DATA TO EXAMINE: Begin
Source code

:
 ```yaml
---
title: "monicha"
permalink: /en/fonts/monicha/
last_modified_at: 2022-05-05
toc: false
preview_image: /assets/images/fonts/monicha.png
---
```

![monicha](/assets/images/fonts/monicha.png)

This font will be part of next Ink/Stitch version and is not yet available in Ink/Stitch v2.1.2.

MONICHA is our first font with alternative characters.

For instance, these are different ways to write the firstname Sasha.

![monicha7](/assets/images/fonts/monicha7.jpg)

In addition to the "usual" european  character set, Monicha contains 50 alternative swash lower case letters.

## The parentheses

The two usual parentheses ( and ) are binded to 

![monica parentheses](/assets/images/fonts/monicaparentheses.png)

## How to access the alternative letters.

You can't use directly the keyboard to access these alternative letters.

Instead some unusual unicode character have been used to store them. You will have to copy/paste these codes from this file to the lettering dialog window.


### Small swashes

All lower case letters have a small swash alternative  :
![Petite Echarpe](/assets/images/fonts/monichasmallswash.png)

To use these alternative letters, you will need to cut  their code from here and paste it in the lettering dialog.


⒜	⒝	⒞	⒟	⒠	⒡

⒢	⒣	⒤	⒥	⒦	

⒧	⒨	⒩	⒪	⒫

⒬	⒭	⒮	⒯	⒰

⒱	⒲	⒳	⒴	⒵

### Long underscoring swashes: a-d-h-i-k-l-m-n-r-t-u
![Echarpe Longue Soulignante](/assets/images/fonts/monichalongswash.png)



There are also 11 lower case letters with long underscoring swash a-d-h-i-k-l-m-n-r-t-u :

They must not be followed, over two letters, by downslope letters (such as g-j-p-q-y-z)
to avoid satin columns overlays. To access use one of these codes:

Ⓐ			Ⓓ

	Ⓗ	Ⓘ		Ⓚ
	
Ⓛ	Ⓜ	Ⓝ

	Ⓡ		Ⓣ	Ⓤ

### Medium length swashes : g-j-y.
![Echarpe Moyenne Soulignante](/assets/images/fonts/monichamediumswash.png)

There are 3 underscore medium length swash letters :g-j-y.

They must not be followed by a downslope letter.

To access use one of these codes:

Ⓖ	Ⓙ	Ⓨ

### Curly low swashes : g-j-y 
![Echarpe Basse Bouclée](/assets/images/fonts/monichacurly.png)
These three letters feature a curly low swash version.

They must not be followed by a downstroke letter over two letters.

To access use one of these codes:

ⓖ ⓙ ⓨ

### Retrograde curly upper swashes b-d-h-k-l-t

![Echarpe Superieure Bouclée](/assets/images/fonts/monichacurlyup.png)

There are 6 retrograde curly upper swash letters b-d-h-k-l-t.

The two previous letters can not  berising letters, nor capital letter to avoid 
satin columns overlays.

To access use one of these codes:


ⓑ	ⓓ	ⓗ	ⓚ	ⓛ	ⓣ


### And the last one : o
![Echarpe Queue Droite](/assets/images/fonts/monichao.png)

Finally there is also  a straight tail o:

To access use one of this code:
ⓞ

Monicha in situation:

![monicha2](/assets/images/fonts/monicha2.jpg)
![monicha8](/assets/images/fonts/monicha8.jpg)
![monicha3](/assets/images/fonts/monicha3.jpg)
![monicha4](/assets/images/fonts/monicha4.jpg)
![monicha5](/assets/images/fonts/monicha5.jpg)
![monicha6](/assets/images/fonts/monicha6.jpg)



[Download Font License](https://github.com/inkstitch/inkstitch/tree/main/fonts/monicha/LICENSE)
DATA TO EXAMINE: End
- PROBLEM DETAILS
Output every entry exactly as it appears.

- SOLUTION
Source code

:
 ```yaml
---
title: "monicha"
permalink: /en/fonts/monicha/
last_modified_at: 2022-05-05
toc: false
preview_image: /assets/images/fonts/monicha.png
---
```

![monicha](/assets/images/fonts/monicha.png)

This font will be part of next Ink/Stitch version and is not yet available in Ink/Stitch v2.1.2.

MONICHA is our first font with alternative characters.

For instance, these are different ways to write the firstname Sasha.

![monicha7](/assets/images/fonts/monicha7.jpg)

In addition to the "usual" european  character set, Monicha contains 50 alternative swash lower case letters.

## The parentheses

The two usual parentheses ( and ) are binded to 

![monica parentheses](/assets/images/fonts/monicaparentheses.png)

## How to access the alternative letters.

You can't use directly the keyboard to access these alternative letters.

Instead some unusual unicode character have been used to store them. You will have to copy/paste these codes from this file to the lettering dialog window.


### Small swashes

All lower case letters have a small swash alternative  :
![Petite Echarpe](/assets/images/fonts/monichasmallswash.png)

To use these alternative letters, you will need to cut  their code from here and paste it in the lettering dialog.


⒜	⒝	⒞	⒟	⒠	⒡

⒢	⒣	⒤	⒥	⒦	

⒧	⒨	⒩	⒪	⒫

⒬	⒭	⒮	⒯	⒰

⒱	⒲	⒳	⒴	⒵

### Long underscoring swashes: a-d-h-i-k-l-m-n-r-t-u
![Echarpe Longue Soulignante](/assets/images/fonts/monichalongswash.png)



There are also 11 lower case letters with long underscoring swash a-d-h-i-k-l-m-n-r-t-u :

They must not be followed, over two letters, by downslope letters (such as g-j-p-q-y-z)
to avoid satin columns overlays. To access use one of these codes:

Ⓐ			Ⓓ

	Ⓗ	Ⓘ		Ⓚ
	
Ⓛ	Ⓜ	Ⓝ

	Ⓡ		Ⓣ	Ⓤ

### Medium length swashes : g-j-y.
![Echarpe Moyenne Soulignante](/assets/images/fonts/monichamediumswash.png)

There are 3 underscore medium length swash letters :g-j-y.

They must not be followed by a downslope letter.

To access use one of these codes:

Ⓖ	Ⓙ	Ⓨ

### Curly low swashes : g-j-y 
![Echarpe Basse Bouclée](/assets/images/fonts/monichacurly.png)
These three letters feature a curly low swash version.

They must not be followed by a downstroke letter over two letters.

To access use one of these codes:

ⓖ ⓙ ⓨ

### Retrograde curly upper swashes b-d-h-k-l-t

![Echarpe Superieure Bouclée](/assets/images/fonts/monichacurlyup.png)

There are 6 retrograde curly upper swash letters b-d-h-k-l-t.

The two previous letters can not  berising letters, nor capital letter to avoid 
satin columns overlays.

To access use one of these codes:


ⓑ	ⓓ	ⓗ	ⓚ	ⓛ	ⓣ


### And the last one : o
![Echarpe Queue Droite](/assets/images/fonts/monichao.png)

Finally there is also  a straight tail o:

To access use one of this code:
ⓞ

Monicha in situation:

![monicha2](/assets/images/fonts/monicha2.jpg)
![monicha8](/assets/images/fonts/monicha8.jpg)
![monicha3](/assets/images/fonts/monicha3.jpg)
![monicha4](/assets/images/fonts/monicha4.jpg)
![monicha5](/assets/images/fonts/monicha5.jpg)
![monicha6](/assets/images/fonts/monicha6.jpg)



[Download Font License](https://github.com/inkstitch/inkstitch/tree/main/fonts/monicha/LICENSE)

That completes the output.